What the task requires
Leaving out all pictures, reproduce the entries below exactly, from the first line through the line that contains "Through these references, data".

Records for the task
^^^^

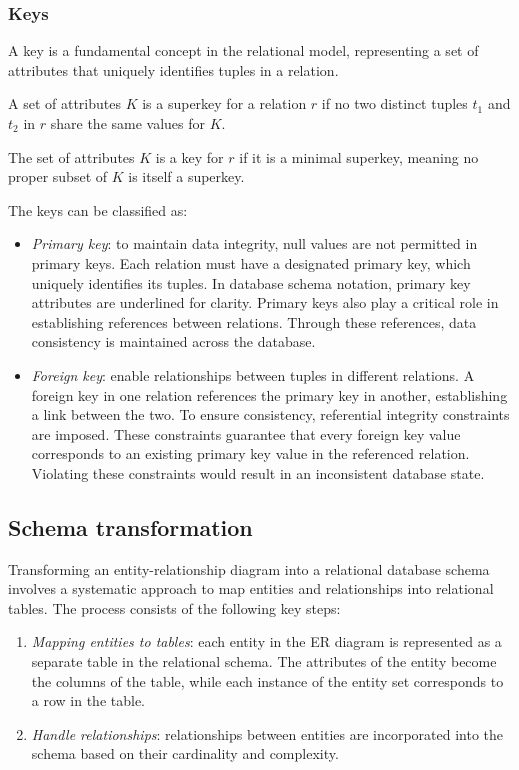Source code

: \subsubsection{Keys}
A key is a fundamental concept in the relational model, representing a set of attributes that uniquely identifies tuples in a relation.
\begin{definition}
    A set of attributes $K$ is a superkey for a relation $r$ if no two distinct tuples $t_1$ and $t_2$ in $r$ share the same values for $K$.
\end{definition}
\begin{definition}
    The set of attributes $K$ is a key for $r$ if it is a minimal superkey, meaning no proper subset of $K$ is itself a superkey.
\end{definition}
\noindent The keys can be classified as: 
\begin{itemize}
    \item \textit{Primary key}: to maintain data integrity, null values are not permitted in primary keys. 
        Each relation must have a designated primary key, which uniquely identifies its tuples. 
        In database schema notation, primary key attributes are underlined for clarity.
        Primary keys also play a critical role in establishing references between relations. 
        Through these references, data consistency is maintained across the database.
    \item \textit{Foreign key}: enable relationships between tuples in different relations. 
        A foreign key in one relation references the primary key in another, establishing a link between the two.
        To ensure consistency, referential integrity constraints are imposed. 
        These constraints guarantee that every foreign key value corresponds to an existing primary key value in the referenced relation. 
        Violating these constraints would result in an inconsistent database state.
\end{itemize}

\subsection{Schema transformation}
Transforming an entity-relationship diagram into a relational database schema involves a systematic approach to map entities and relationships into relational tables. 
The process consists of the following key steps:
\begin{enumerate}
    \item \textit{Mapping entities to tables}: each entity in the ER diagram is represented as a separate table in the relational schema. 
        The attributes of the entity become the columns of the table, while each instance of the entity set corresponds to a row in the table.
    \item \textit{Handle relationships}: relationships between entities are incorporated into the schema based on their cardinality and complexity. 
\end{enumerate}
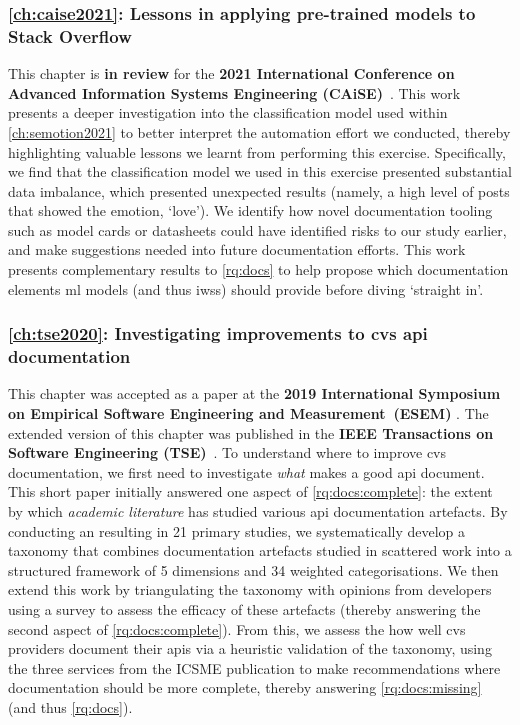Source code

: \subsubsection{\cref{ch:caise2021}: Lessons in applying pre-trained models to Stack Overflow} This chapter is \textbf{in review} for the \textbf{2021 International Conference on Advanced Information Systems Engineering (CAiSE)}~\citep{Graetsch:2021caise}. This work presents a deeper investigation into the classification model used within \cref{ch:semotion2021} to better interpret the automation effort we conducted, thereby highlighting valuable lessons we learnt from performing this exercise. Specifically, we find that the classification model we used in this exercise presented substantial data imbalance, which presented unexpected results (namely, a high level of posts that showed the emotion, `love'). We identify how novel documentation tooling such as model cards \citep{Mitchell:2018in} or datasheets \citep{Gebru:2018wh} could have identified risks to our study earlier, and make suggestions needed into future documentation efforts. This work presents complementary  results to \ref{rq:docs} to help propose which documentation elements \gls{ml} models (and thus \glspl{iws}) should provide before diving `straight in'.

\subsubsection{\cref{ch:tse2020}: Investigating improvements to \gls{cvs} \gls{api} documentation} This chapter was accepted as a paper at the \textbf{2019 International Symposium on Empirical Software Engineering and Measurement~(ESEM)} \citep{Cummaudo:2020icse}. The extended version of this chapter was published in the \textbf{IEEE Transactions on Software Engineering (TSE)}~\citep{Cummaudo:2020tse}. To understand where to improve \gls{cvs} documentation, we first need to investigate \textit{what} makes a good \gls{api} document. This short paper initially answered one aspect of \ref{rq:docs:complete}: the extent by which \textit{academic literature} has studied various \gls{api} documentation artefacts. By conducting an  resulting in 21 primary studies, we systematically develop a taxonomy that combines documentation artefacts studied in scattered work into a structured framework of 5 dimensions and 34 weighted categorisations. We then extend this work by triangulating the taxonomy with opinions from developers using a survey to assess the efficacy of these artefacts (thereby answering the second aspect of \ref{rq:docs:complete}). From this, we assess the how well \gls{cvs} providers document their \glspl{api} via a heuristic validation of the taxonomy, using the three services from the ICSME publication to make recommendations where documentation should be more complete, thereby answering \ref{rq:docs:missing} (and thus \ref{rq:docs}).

^^^^

Exercise output
Source code

: \subsubsection{Keys}
A key is a fundamental concept in the relational model, representing a set of attributes that uniquely identifies tuples in a relation.
\begin{definition}
    A set of attributes $K$ is a superkey for a relation $r$ if no two distinct tuples $t_1$ and $t_2$ in $r$ share the same values for $K$.
\end{definition}
\begin{definition}
    The set of attributes $K$ is a key for $r$ if it is a minimal superkey, meaning no proper subset of $K$ is itself a superkey.
\end{definition}
\noindent The keys can be classified as: 
\begin{itemize}
    \item \textit{Primary key}: to maintain data integrity, null values are not permitted in primary keys. 
        Each relation must have a designated primary key, which uniquely identifies its tuples. 
        In database schema notation, primary key attributes are underlined for clarity.
        Primary keys also play a critical role in establishing references between relations. 
        Through these references, data consistency is maintained across the database.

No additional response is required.